Orwell rejoint ainsi Aldous Huxley, qui dénonçait aussi féro­ce­ment le mythe du Progrès, notam­ment tech­no­lo­gique, et le poten­tiel haute­ment nuisible, destruc­teur, voire suici­daire, de la course au machi­nisme, à l’in­dus­tria­lisme. Dans son roman Contre­point (en date de 1926, titre anglais Point Coun­ter Point) par exemple, à travers le person­nage de Rampion, il affirme :

« Les bolche­viks et les fascistes, les radi­caux et les conser­va­teurs, les commu­nistes et les Anglais Libres, quel est donc l’enjeu de leur bataille ? Je m’en vais vous le dire. Ils se battent pour déci­der si nous irons dans l’abîme par le train express des commu­nistes ou par l’auto de course des capi­ta­listes, par l’om­ni­bus indi­vi­dua­liste ou par le tram­way collec­ti­viste roulant sur les rails de l’éta­tisme.
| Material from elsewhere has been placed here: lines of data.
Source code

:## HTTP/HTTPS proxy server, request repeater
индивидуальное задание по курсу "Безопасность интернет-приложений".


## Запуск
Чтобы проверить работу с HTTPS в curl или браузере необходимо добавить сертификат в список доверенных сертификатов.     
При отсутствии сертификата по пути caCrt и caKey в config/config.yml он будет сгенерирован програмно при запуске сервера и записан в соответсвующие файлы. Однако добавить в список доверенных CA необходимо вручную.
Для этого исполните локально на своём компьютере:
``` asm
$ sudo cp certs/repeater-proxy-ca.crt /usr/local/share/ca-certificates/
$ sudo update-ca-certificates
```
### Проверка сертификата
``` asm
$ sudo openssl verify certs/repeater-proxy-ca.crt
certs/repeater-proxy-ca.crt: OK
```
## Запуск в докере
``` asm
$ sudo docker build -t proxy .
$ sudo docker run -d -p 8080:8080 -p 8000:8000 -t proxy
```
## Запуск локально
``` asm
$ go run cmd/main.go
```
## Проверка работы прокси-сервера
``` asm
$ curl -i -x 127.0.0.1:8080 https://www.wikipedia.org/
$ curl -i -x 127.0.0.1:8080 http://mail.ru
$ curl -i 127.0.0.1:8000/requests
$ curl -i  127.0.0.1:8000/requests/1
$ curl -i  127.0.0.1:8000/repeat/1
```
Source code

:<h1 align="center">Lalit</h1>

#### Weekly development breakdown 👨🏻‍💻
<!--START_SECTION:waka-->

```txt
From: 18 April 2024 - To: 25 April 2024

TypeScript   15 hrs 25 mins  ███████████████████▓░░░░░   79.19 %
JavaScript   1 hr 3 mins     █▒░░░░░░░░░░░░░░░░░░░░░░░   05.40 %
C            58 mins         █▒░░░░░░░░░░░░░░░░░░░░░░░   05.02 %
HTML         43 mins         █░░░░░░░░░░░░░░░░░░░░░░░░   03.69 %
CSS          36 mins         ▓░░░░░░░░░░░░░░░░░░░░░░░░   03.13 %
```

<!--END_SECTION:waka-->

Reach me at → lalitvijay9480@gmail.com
La desti­na­tion est la même dans tous les cas. Tous, tant qu’ils sont, s’en vont droit à l’abîme, ils se préci­pitent tous dans la même impasse psycho­lo­gique et dans le cham­bar­de­ment social qui résulte du cham­bar­de­ment psycho­lo­gique. Le seul point sur lequel ils diffèrent est celui-ci : Comment y arri­ve­rons-nous ? Il est tout bonne­ment impos­sible à un homme de bon sens de s’in­té­res­ser à de semblables disputes. Pour l’homme de bon sens, la chose impor­tante, c’est l’abîme, ce n’est pas le moyen de trans­port qui doit être employé pour y arri­ver. La ques­tion qui se pose pour l’homme de bon sens, c’est de savoir si, oui ou non, nous voulons aller à l’abîme. Et sa réponse c’est : non, nous ne le voulons pas. Et dès lors que voilà sa réponse, il ne veut rien avoir à faire avec des poli­ti­ciens. »

Pourquoi ? Parce que commu­nistes, capi­ta­listes, poli­ti­ciens, etc.

« croient tous en l’in­dus­tria­lisme, sous une forme ou une autre, en l’Amé­ri­ca­ni­sa­tion. […] La machi­ne­rie pour nous emme­ner tous en enfer ; les riches et les gouver­nants pour la conduire. […] Au nom de la Science, du Progrès et du bonheur humain ! Amen, et allons-y plein gaz. »

Plus loin, il ajoute :

« Et tout ce que les réfor­ma­teurs trouvent à discu­ter, c’est la forme, la couleur et les arran­ge­ments de pilo­tage du véhi­cule. Ces imbé­ciles ne voient donc pas que c’est la direc­tion qui compte, que nous faisons entiè­re­ment fausse route et que nous devrions faire marche arrière — à pied, de préfé­rence, sans l’hor­rible machine ? »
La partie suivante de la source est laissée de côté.